Aimed at helping investigators solve and deter crimes, the effort to bring automated license plate readers and companion situational awareness cameras (sitcams) to Danville comes with almost $840,000 in initial costs, according to police chief Steve Simpkins. The program is expected to be fully implemented by the end of the year.
"This right here will absolutely be money well spent," Councilman Robert Storer said toward the end of the 25-minute discussion at the Town Meeting Hall. No citizens commented about the camera proposal during the public meeting Tuesday night.
"As far as I'm concerned, you could start it tomorrow morning," Councilman Mike Doyle added.
License plate recognition technology is among the solutions -- short-term and long-term -- the Danville Police Department is using to combat an uptick in crimes that the town has seen the past two years, according to Simpkins.

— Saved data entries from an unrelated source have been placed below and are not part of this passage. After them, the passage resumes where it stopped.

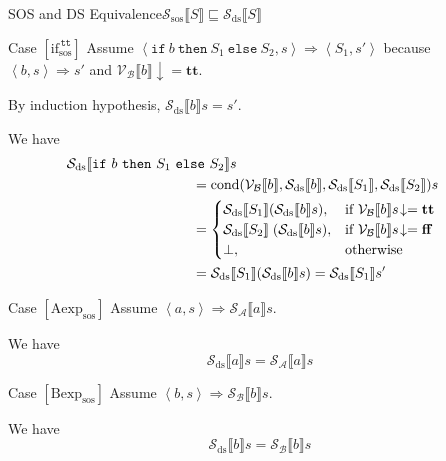 \documentclass{beamer}
\newcommand{\ifelse}[3]{\mathtt{if}\ #1\ \mathtt{then}\ #2\ \mathtt{else}\ #3}
\newcommand{\sem}[2]{\mathcal{#1} \llbracket #2 \rrbracket}
\newcommand{\tr}{\mathbf{tt}}
\newcommand{\ff}{\mathbf{ff}}
\newcommand{\defined}{\!\downarrow}
\begin{document}
\begin{frame}{SOS and DS Equivalence}{$\sem{S_\mathrm{sos}}{S} \sqsubseteq \sem{S_\mathrm{ds}}{S}$}
\begin{overprint}
        \begin{block}{Case $[\mbox{if}^{\mathtt{\,tt}}_{\mathrm{sos}}]$}
            Assume $\left< \ifelse{b}{S_1}{S_2}, s \right> \Rightarrow \left< S_1, s' \right>$
            because $\left< b, s \right> \Rightarrow s'$ and $\sem{V_B}{b} \defined = \tr$.
            \medskip

            By induction hypothesis, $\sem{S_\mathrm{ds}}{b}s = s'$.
            \medskip

            We have
            \begin{equation*}
                \begin{multlined}[][0.8\textwidth]
                    \sem{S_{\mathrm{ds}}}{\ifelse{b}{S_1}{S_2}}s \\
                    \begin{aligned}
                         & = \mathrm{cond}(\sem{V_B}{b}, \sem{S_\mathrm{ds}}{b}, \sem{S_{\mathrm{ds}}}{S_1}, \sem{S_{\mathrm{ds}}}{S_2})s          \\
                         & =
                        \begin{cases}
                            \sem{S_{\mathrm{ds}}}{S_1}(\sem{S_\mathrm{ds}}{b}s),   & \mbox{if } \sem{V_B}{b}s\defined = \tr \\
                            \sem{S_{\mathrm{ds}}}{S_2}\;(\sem{S_\mathrm{ds}}{b}s), & \mbox{if } \sem{V_B}{b}s\defined = \ff \\
                            \bot,                                                  & \mbox{otherwise}
                        \end{cases} \\
                         & = \sem{S_{\mathrm{ds}}}{S_1}(\sem{S_\mathrm{ds}}{b}s)
                        = \sem{S_{\mathrm{ds}}}{S_1}s'
                    \end{aligned}
                \end{multlined}
            \end{equation*}
        \end{block}

        \begin{block}{Case $[\mbox{Aexp}_{\mathrm{sos}}]$}
            Assume $\left< a, s \right> \Rightarrow \sem{S_A}{a}s$.
            \medskip

            We have
            $$\sem{S_{\mathrm{ds}}}{a}s = \sem{S_A}{a}s$$
        \end{block}
        \begin{block}{Case $[\mbox{Bexp}_{\mathrm{sos}}]$}
            Assume $\left< b, s \right> \Rightarrow \sem{S_B}{b}s$.
            \medskip

            We have
            $$\sem{S_{\mathrm{ds}}}{b}s = \sem{S_B}{b}s$$
        \end{block}
    \end{overprint}

\end{frame}
\end{document}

"From law enforcement's perspective, license plate cameras enhance crime prevention and criminal investigations by first and foremost discouraging criminals, alerting us to stolen or wanted vehicles and providing investigators with data on vehicles leaving the scene of crimes," the police chief told the council.
The reader cameras capture images of vehicle license plates, compare that information to law enforcement databases and alert officers to vehicles of interest, according to Simpkins.
The intent of the program is to identify vehicles, not their occupants nor integrate it with facial recognition software, he added.
The companion sitcams, which will be placed at the same intersections as the reader cameras, take real-time footage for investigators to review in situations when vehicles without license plates are tied to a crime, Simpkins said.
The police chief tried to allay potential privacy concerns, telling the council the program is intended to serve as investigative tool after crimes take place and only law enforcement investigators will have access to the data.
"Once a crime occurred, we have the ability to go back and look and get a lead to work on, where we wouldn't have had that lead before," he added.
Other East Bay cities have successfully utilized similar readers, including nearby communities such as Pleasanton, San Ramon, Dublin, Lafayette and Pittsburg, Simpkins noted.
"This technology is being used all over the Bay Area, and quite frankly all over California and beyond," he said, adding that he's talked to fellow police chiefs statewide about the readers and he heard "high marks from everyone involved."
The department plans to mount license plate readers and sitcams on traffic signals or light poles at 13 Danville intersections, including Danville and El Cerro boulevards, El Cerro and Interstate 680, Diablo Road and Camino Tassajara, San Ramon Valley Boulevard and Sycamore Valley Road, and El Capitan Drive and Crow Canyon Road.
Police will also sitcams to Oak Hill Park as tools to provide investigative leads and deter after-hours loitering and vandalism at the park, All Wars Memorial and Oak Hill Park Community Center.
The proposal calls for 36 fixed readers and 33 sitcams overall. Mobile readers would also be mounted on six existing patrol vehicles -- three readers each -- to provide additional coverage throughout the town, according to Simpkins.
The program will have $839,360 in initial capital costs, which includes purchase, installation, data storage and licensing. Implementation will integrate reader technology from Vigilant Systems and sitcams manufactured by Hitachi.
There will be $139,348 in estimated annual operating and replacement costs going forward, the chief said.
Initial purchase costs would be funded through a new capital improvement program (CIP) project with $839,360 in available CIP general purpose funds. Next year's annual operating costs would be part of the police services budget, and future equipment replacement costs would require new capital funding starting in 2017-18, according to Simpkins.